MR KAINE (continuing):
For the reasons that Ms Tucker has just dealt with, no matter what any member of this place says in any committee, it will not change the bottom line of the budget one cent. The wording of Mr Humphries' motion is quite specific, and it has been written that way for a good reason. What we are supposed to do is make recommendations that maintain or improve the operating result. In other words, the Government is not sure that it can do that, so it is giving it to all the rest of us in the hope that we can do what the Government has been unable to do - produce an optimal budget.

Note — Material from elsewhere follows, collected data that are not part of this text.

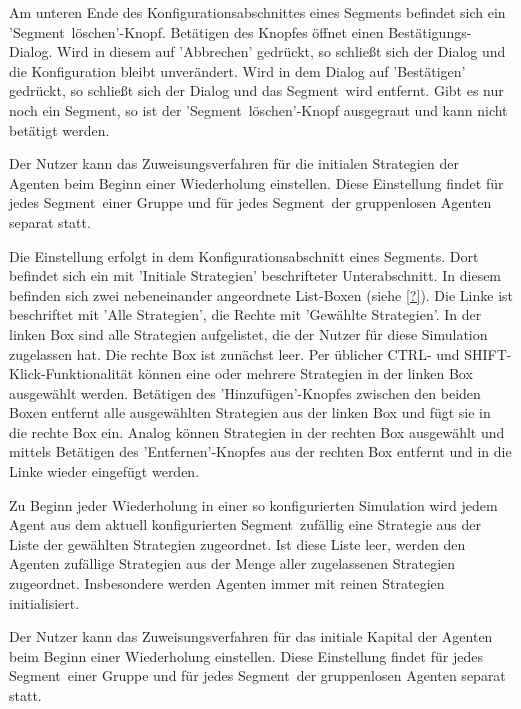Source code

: \documentclass[parskip=full,11pt]{scrartcl}
\def\segment{Segment}
\begin{document}
Am unteren Ende des Konfigurationsabschnittes eines \segment s befindet sich ein '\segment\ löschen'-Knopf. Betätigen des Knopfes öffnet einen Bestätigungs-Dialog. Wird in diesem auf 'Abbrechen' gedrückt, so schließt sich der Dialog und die Konfiguration bleibt unverändert. Wird in dem Dialog auf 'Bestätigen' gedrückt, so schließt sich der Dialog und das \segment\ wird entfernt. Gibt es nur noch ein \segment, so ist der '\segment\ löschen'-Knopf ausgegraut und kann nicht betätigt werden.

Der Nutzer kann das Zuweisungsverfahren für die initialen Strategien der Agenten beim Beginn einer Wiederholung einstellen. Diese Einstellung findet für jedes \segment\ einer Gruppe und für jedes \segment\ der gruppenlosen Agenten separat statt.

Die Einstellung erfolgt in dem Konfigurationsabschnitt eines \segment s. Dort befindet sich ein mit 'Initiale Strategien' beschrifteter Unterabschnitt. In diesem befinden sich zwei nebeneinander angeordnete List-Boxen (siehe \cref{?}). Die Linke ist beschriftet mit 'Alle Strategien', die Rechte mit 'Gewählte Strategien'. In der linken Box sind alle Strategien aufgelistet, die der Nutzer für diese Simulation zugelassen hat. Die rechte Box ist zunächst leer. Per üblicher \textsf{CTRL}- und \textsf{SHIFT}-Klick-Funktionalität können eine oder mehrere Strategien in der linken Box ausgewählt werden. Betätigen des 'Hinzufügen'-Knopfes zwischen den beiden Boxen entfernt alle ausgewählten Strategien aus der linken Box und fügt sie in die rechte Box ein. Analog können Strategien in der rechten Box ausgewählt und mittels Betätigen des 'Entfernen'-Knopfes aus der rechten Box entfernt und in die Linke wieder eingefügt werden.

Zu Beginn jeder Wiederholung in einer so konfigurierten Simulation wird jedem Agent aus dem aktuell konfigurierten \segment\ zufällig eine Strategie aus der Liste der gewählten Strategien zugeordnet. Ist diese Liste leer, werden den Agenten zufällige Strategien aus der Menge aller zugelassenen Strategien zugeordnet. Insbesondere werden Agenten immer mit reinen Strategien initialisiert.

Der Nutzer kann das Zuweisungsverfahren für das initiale Kapital der Agenten beim Beginn einer Wiederholung einstellen. Diese Einstellung findet für jedes \segment\ einer Gruppe und für jedes \segment\ der gruppenlosen Agenten separat statt.
\end{document}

All we can do is venture an opinion, and we have to work with the figures that are given to us.
What the Government can do at the end of the day, and it will - the Treasurer and Deputy Chief Minister has made it clear in recent debates in this place - is attempt to make the Assembly responsible for this budget. It will not be their budget. When it goes wrong, it will not be their budget, and they will say that every member of this place had the opportunity to make an input to this budget. They will say, "It is, therefore, your budget, not our budget". If they come out with a good end of the year operating result, they will say, "See what a good budget we produced". If they come out at the end of the year with a bad operating result, they will say, "But it is your budget. It wasn't our budget, it was yours". Of course, that, clearly, is not so.
Unless the Government is going somehow to change the concept of ministerial and executive responsibility, this budget remains theirs no matter what they do. They can go through a pretence of consultation. They can introduce a system which is, in a sense, no different from what estimates committees have done every year in this place for the last 10 years.
Mr Humphries says that this is the most open process of any government anywhere in the world. I think that, more or less, paraphrases what he said. Well, it is not. It is no more open than any budget that has ever been presented in this place, and, of course, any input that we make will have no more impact than any input we have tried to make over the last 10 years.
It is simply a case, Mr Speaker, of the Government trying to have it both ways. They want to try to get themselves off the hook in terms of responsibility for the budget, while imposing such constraints on us that we cannot change the budget in any sensible or practical way. For that reason, I have real reservations.
I note also, with interest, that the Government is claiming that they are doing this because it was mentioned in the report on governance of the ACT. They are very good at picking out from the governance report the things that happen to suit them and setting the rest of it aside. I note that that report and the report of Mr Osborne's committee and the Government's response to it have not yet been debated in this place. So on what basis is the Government saying we are doing this because the governance committee recommended it? That was a recommendation, but the Assembly has not debated it yet. The Assembly certainly has not adopted any of the recommendations in that report yet, but we are having this sort of thing foisted on us as though it is somehow good, somehow sacrosanct, and we are obliged to accept it and obliged to do just what the Government wants us to do - rubber-stamp their budget and then at the end of the day be held accountable for not their budget but our budget.